But doesn' matter! I don't like this interpretation of mine for the same
reason I don't like the above interpretation of yours: we both consider
DQ and static patterns as conceptual opposites. But as Paul in his
recent post "RE: MD The individual in the MOQ" showed it is not right to
do so!
Paul:
>> ...the second truth of Nagarjuna has the consequence that this whole
>> static world is ultimately identical to Dynamic Quality,
>> that there is really no division between static quality and
>> Dynamic Quality. Quite simply, if Dynamic Quality is undivided,
>> it can't be divided from static quality!
This is the very notion I had in mind when I wrote in my last letter
that static patterns cannot be closed to DQ by definition. I just
couldn't put it into words with such striking clarity as Paul did.

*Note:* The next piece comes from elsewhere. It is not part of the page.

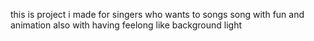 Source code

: this is project i made for singers who wants to songs song with  fun and animation also with having feelong like background light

Patterns are not separate from DQ and therefore they cannot be closed to
DQ. And they cannot be MORE or LESS open to DQ either.
Paul:
If I may say a couple of things about this:
-- this is my application of Nagarjuna's Logic of Emptiness to the MOQ
so please don't take it as anything else, and certainly not anything
that Pirsig has said.
-- the first or "conventional" truth, "emptiness," is a pragmatic tool
to end excessive emphasis on conceptualisation. The "ultimate" or second
truth of Nagarjuna is to end excessive clinging to emptiness itself.
However, this doesn't mean that we should, or even could, stop thinking.
The Middle Way of Nagarjuna thus suggests that we "appease
conceptualisation" and recognises that with thinking comes
differentiation and so we still need the conventional truth of emptiness
i.e. Dynamic Quality.
-- the MOQ is itself a conceptualisation of experience, and so from a
conventional, pragmatic, static point of view, static quality is
different from (but not independent of) Dynamic Quality. This is the
point of view from which LILA is written and is the point of view from
which Mark's "coherence" is operating (I think).
-- As I understand it, Mark's employment of coherence *does* recognise
the relationship between static and Dynamic Quality as being
co-dependent. However, I won't intervene in this part of the discussion
any further
"In the language of everyday life, reality and intellect are different.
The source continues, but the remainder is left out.